Background. Infection with HBV is associated with a high risk of developing hepatocellular carcinoma (HCC). HBV may contribute to HCC development through both direct and indirect mechanisms. However, it remains undefined the relative contribution of virus-induced inflammation and the impact of viral integration. In this study, we evaluated HBV replication efficiency in tumor cells and analyzed the transcriptome of HBV-related HCCs to identify transcription of viral-human gene fusions from the genomic integration sites. Methods. HBV replicative and transcriptional activities were evaluated in tumor and non-tumor liver tissues from 5 patients with HBV-related HCC under NUC treatment using real-time PCR assays to quantitate total HBV DNA, cccDNA, and viral transcripts. Moreover, tumor and non-tumor liver tissues from 3 of the 5 patients, normal liver tissues from 3 individuals who underwent liver resection for hepatic hemangioma, and HepG2 cells were subjected to whole-transcriptome sequencing. RNA-seq was performed on an Illumina HiSeq 2500 platform. A total of 930 M reads were obtained. For chimeras detection a bioinformatics pipeline based on BWA, samtools, picard, bedtools, and in house scripts was used Results. Tumor and non-tumor liver tissues showed comparable mean amounts of total HBV DNA (355 ± 235 vs 298 ± 2150, copies/cell), cccDNA (0.26 ± 0.14 vs 0.16 ± 0.25 copies/cell), and transcripts (989 ± 937 vs 370 ± 256 copies/cell).
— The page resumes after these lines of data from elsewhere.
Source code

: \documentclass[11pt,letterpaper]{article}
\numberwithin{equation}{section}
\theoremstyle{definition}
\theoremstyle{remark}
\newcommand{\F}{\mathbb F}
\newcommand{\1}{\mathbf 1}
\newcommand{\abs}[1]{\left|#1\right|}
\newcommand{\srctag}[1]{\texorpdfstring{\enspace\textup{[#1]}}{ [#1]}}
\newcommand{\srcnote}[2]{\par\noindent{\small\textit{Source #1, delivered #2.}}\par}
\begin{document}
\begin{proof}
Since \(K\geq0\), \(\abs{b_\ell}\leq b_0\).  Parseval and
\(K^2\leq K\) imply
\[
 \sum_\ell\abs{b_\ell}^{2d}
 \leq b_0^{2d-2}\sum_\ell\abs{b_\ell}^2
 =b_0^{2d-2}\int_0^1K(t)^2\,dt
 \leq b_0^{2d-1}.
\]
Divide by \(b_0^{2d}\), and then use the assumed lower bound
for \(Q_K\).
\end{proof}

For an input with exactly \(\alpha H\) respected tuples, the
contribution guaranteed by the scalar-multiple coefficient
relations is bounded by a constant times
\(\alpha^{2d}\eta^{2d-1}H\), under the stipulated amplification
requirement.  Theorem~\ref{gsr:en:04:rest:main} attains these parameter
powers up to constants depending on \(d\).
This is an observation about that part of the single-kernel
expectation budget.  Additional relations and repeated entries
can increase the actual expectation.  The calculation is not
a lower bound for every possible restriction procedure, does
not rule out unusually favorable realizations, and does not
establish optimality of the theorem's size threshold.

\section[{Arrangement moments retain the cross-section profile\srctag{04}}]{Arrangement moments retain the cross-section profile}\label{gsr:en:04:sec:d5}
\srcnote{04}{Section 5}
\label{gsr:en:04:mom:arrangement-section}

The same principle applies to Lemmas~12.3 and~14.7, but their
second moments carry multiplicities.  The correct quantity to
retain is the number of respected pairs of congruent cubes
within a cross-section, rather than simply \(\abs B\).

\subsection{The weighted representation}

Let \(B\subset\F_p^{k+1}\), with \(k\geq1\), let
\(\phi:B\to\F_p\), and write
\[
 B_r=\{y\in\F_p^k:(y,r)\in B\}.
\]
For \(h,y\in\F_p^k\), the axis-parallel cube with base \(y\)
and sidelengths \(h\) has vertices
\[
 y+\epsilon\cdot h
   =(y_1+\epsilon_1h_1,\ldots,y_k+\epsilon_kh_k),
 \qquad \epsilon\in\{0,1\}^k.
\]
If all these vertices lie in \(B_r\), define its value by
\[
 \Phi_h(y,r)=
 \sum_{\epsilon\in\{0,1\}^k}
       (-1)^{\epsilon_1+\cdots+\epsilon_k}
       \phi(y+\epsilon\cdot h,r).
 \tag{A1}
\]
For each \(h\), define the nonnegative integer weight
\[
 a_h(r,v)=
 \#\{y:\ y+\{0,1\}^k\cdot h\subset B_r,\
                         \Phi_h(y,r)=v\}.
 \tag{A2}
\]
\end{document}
Interestingly, transcriptome-sequencing data showed that whereas HepG2 did not express NTCP, tumor tissues expressed NTCP at levels comparable with those expressed both in non-tumor and in normal liver tissues. In addition, RNA-Seq allowed the identification of 531 integration breakpoints (14 in non-tumor and 517 in tumor tissues). Among genes target of viral integration we found an enrichment of genes implicated in redox, inflammatory, and metabolic processes as well as in signal transduction, cell cycle, and cell adhesion pathways. Conclusion. HBV can be integrated and efficiently replicate in tumor cells.